> [EXERCISE INSTRUCTIONS]:
Show every line below where "contact" appears.
------ DATASET ENTRIES ------
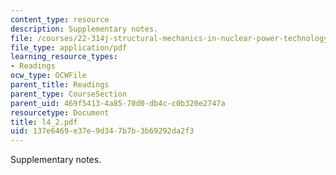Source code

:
 ```yaml
---
content_type: resource
description: Supplementary notes.
file: /courses/22-314j-structural-mechanics-in-nuclear-power-technology-fall-2006/137e6469e37e9d347b7b3b69292da2f3_l4_2.pdf
file_type: application/pdf
learning_resource_types:
- Readings
ocw_type: OCWFile
parent_title: Readings
parent_type: CourseSection
parent_uid: 469f5413-4a85-70d0-db4c-c0b320e2747a
resourcetype: Document
title: l4_2.pdf
uid: 137e6469-e37e-9d34-7b7b-3b69292da2f3
---
```

Supplementary notes.


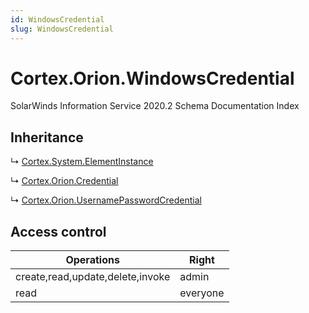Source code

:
 ```yaml
---
id: WindowsCredential
slug: WindowsCredential
---
```


# Cortex.Orion.WindowsCredential

SolarWinds Information Service 2020.2 Schema Documentation Index

## Inheritance

↳ [Cortex.System.ElementInstance](./../Cortex.System/ElementInstance)

↳ [Cortex.Orion.Credential](./../Cortex.Orion/Credential)

↳ [Cortex.Orion.UsernamePasswordCredential](./../Cortex.Orion/UsernamePasswordCredential)

## Access control

| Operations | Right |
| ------ | ------ |
| create,read,update,delete,invoke | admin |
| read | everyone |


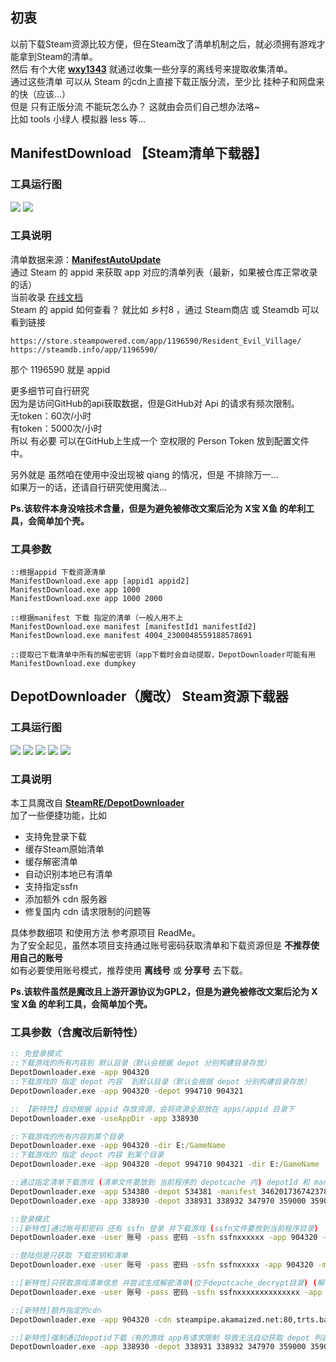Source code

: ## 初衷  
以前下载Steam资源比较方便，但在Steam改了清单机制之后，就必须拥有游戏才能拿到Steam的清单。  
然后 有个大佬 **[wxy1343](https://github.com/wxy1343)** 就通过收集一些分享的离线号来提取收集清单。  
通过这些清单 可以从 Steam 的cdn上直接下载正版分流，至少比 挂种子和网盘来的快（应该...）  
但是 只有正版分流 不能玩怎么办？ 这就由会员们自己想办法咯~  
比如 tools 小绿人 模拟器 less 等...   

## ManifestDownload 【Steam清单下载器】
### 工具运行图  
![](m1.png)
![](m2.png)

### 工具说明  
清单数据来源：**[ManifestAutoUpdate](https://github.com/wxy1343/ManifestAutoUpdate)**  
通过 Steam 的 appid 来获取 app 对应的清单列表（最新，如果被仓库正常收录的话）  
当前收录 [在线文档](https://docs.google.com/spreadsheets/d/1tS-Tar11TAqnlaeh4c7kHJq-vHF8QiQ-EtcEy5NO8a8)  
Steam 的 appid 如何查看？
就比如 乡村8 ，通过 Steam商店 或 Steamdb 可以看到链接
```
https://store.steampowered.com/app/1196590/Resident_Evil_Village/  
https://steamdb.info/app/1196590/  
```
那个 1196590 就是 appid

更多细节可自行研究  
因为是访问GitHub的api获取数据，但是GitHub对 Api 的请求有频次限制。  
无token：60次/小时  
有token：5000次/小时  
所以 有必要 可以在GitHub上生成一个 空权限的 Person Token 放到配置文件中。

另外就是 虽然咱在使用中没出现被 qiang 的情况，但是 不排除万一...  
如果万一的话，还请自行研究使用魔法...  

**Ps.该软件本身没啥技术含量，但是为避免被修改文案后沦为 X宝 X鱼 的牟利工具，会简单加个壳。**

### 工具参数
```dos
::根据appid 下载资源清单
ManifestDownload.exe app [appid1 appid2]
ManifestDownload.exe app 1000
ManifestDownload.exe app 1000 2000

::根据manifest 下载 指定的清单（一般人用不上
ManifestDownload.exe manifest [manifestId1 manifestId2]
ManifestDownload.exe manifest 4004_2300048559188578691

::提取已下载清单中所有的解密密钥（app下载时会自动提取，DepotDownloader可能有用
ManifestDownload.exe dumpkey
```

## DepotDownloader（魔改） Steam资源下载器
### 工具运行图
![](d1.png)
![](d2.png)
![](d3.png)
![](d4.png)
![](d5.png)
### 工具说明
本工具魔改自 **[SteamRE/DepotDownloader](https://github.com/SteamRE/DepotDownloader)**  
加了一些便捷功能，比如
* 支持免登录下载  
* 缓存Steam原始清单
* 缓存解密清单
* 自动识别本地已有清单
* 支持指定ssfn 
* 添加额外 cdn 服务器
* 修复国内 cdn 请求限制的问题等

具体参数细项 和使用方法 参考原项目 ReadMe。  
为了安全起见，虽然本项目支持通过账号密码获取清单和下载资源但是 **不推荐使用自己的账号**  
如有必要使用账号模式，推荐使用 **离线号** 或 **分享号** 去下载。

**Ps.该软件虽然是魔改且上游开源协议为GPL2，但是为避免被修改文案后沦为 X宝 X鱼 的牟利工具，会简单加个壳。**

### 工具参数（含魔改后新特性）
```cmd
:: 免登录模式
::下载游戏的所有内容到 默认目录（默认会根据 depot 分别构建目录存放）
DepotDownloader.exe -app 904320
::下载游戏的 指定 depot 内容  到默认目录（默认会根据 depot 分别构建目录存放）
DepotDownloader.exe -app 904320 -depot 994710 904321

:: 【新特性】自动根据 appid 存放资源，会将资源全部放在 apps/appid 目录下
DepotDownloader.exe -useAppDir -app 338930

::下载游戏的所有内容到某个目录
DepotDownloader.exe -app 904320 -dir E:/GameName
::下载游戏的 指定 depot 内容 到某个目录
DepotDownloader.exe -app 904320 -depot 994710 904321 -dir E:/GameName

::通过指定清单下载游戏 (清单文件要放到 当前程序的 depotcache 内) depotId 和 manifestId 要一一对应
DepotDownloader.exe -app 534380 -depot 534381 -manifest 3462017367423786531 -useAppDir
DepotDownloader.exe -app 338930 -depot 338931 338932 347970 359000 359001 -manifest 1547401116504413409 3145636846994837120 7699221664155927697 2868566071607167109 761387674804236811 -useAppDir

::登录模式
::[新特性]通过账号和密码 还有 ssfn 登录 并下载游戏 (ssfn文件要放到当前程序目录)
DepotDownloader.exe -user 账号 -pass 密码 -ssfn ssfnxxxxxx -app 904320 -depot 994710 904321 -useAppDir

::登陆但是只获取 下载密钥和清单
DepotDownloader.exe -user 账号 -pass 密码 -ssfn ssfnxxxxx -app 904320 -manifest-only

::[新特性]只获取游戏清单信息 并尝试生成解密清单(位于depotcache_decrypt目录) (解密清单应该可以支持无密钥下载游戏)
DepotDownloader.exe -user 账号 -pass 密码 -ssfn ssfnxxxxxxxxxxxxxx -app 904320 -manifest-only -dm

::[新特性]额外指定的cdn
DepotDownloader.exe -app 904320 -cdn steampipe.akamaized.net:80,trts.baishancdnx.cn:80

::[新特性]强制通过depotid下载（有的游戏 app有请求限制 导致无法自动获取 depot 列表）
DepotDownloader.exe -app 338930 -depot 338931 338932 347970 359000 359001 -forceDepot
```
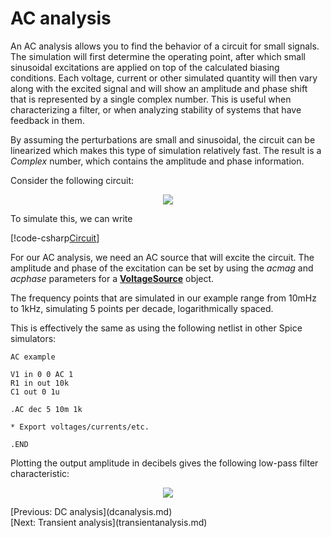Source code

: # AC analysis

An AC analysis allows you to find the behavior of a circuit for small signals. The simulation will first determine the operating point, after which small sinusoidal excitations are applied on top of the calculated biasing conditions. Each voltage, current or other simulated quantity will then vary along with the excited signal and will show an amplitude and phase shift that is represented by a single complex number. This is useful when characterizing a filter, or when analyzing stability of systems that have feedback in them.

By assuming the perturbations are small and sinusoidal, the circuit can be linearized which makes this type of simulation relatively fast. The result is a *Complex* number, which contains the amplitude and phase information.

Consider the following circuit:

<p align="center"><img src="images/example_AC.svg" /></p>

To simulate this, we can write

[!code-csharp[Circuit](../../SpiceSharpTest/BasicExampleTests.cs#example_AC)]

For our AC analysis, we need an AC source that will excite the circuit. The amplitude and phase of the excitation can be set by using the *acmag* and *acphase* parameters for a **[VoltageSource](xref:SpiceSharp.Components.VoltageSource)** object.

The frequency points that are simulated in our example range from 10mHz to 1kHz, simulating 5 points per decade, logarithmically spaced.

This is effectively the same as using the following netlist in other Spice simulators:

```
AC example

V1 in 0 0 AC 1
R1 in out 10k
C1 out 0 1u

.AC dec 5 10m 1k

* Export voltages/currents/etc.

.END
```

Plotting the output amplitude in decibels gives the following low-pass filter characteristic:

<p align="center"><img src="images/example_ACgraph.svg" /></p>

<div class="pull-left">[Previous: DC analysis](dcanalysis.md)</div> <div class="pull-right">[Next: Transient analysis](transientanalysis.md)</div>
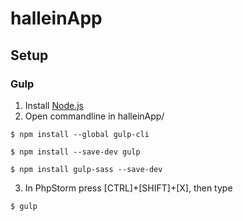 # halleinApp
## Setup
### Gulp
1. Install [Node.js](https://nodejs.org/en/download/)
2. Open commandline in halleinApp/
```
$ npm install --global gulp-cli
 
$ npm install --save-dev gulp
 
$ npm install gulp-sass --save-dev
```
3. In PhpStorm press [CTRL]+[SHIFT]+[X], then type
```
$ gulp
```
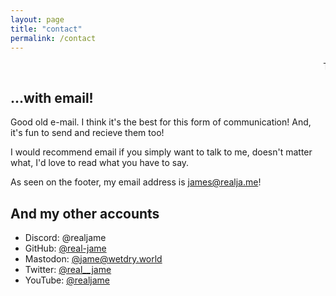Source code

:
 ```yaml
---
layout: page
title: "contact"
permalink: /contact
---
```


<marquee>TODO: rewrite the contact page</marquee>

## ...with email!

Good old e-mail. I think it's the best for this form of communication! And, it's fun to send and recieve them too!

I would recommend email if you simply want to talk to me, doesn't matter what, I'd love to read what you have to say.

As seen on the footer, my email address is [james@realja.me](james@realja.me)!

## And my other accounts

- Discord: @realjame
- GitHub: [@real-jame](https://github.com/real-jame)
- Mastodon: [@jame@wetdry.world](https://wetdry.world/@jame)
- Twitter: [@real\_\_jame](https://twitter.com/real__jame)
- YouTube: [@realjame](https://www.youtube.com/@realjame)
------
> [OUTPUT OF THE TASK]:
title: "contact"
permalink: /contact
<marquee>TODO: rewrite the contact page</marquee>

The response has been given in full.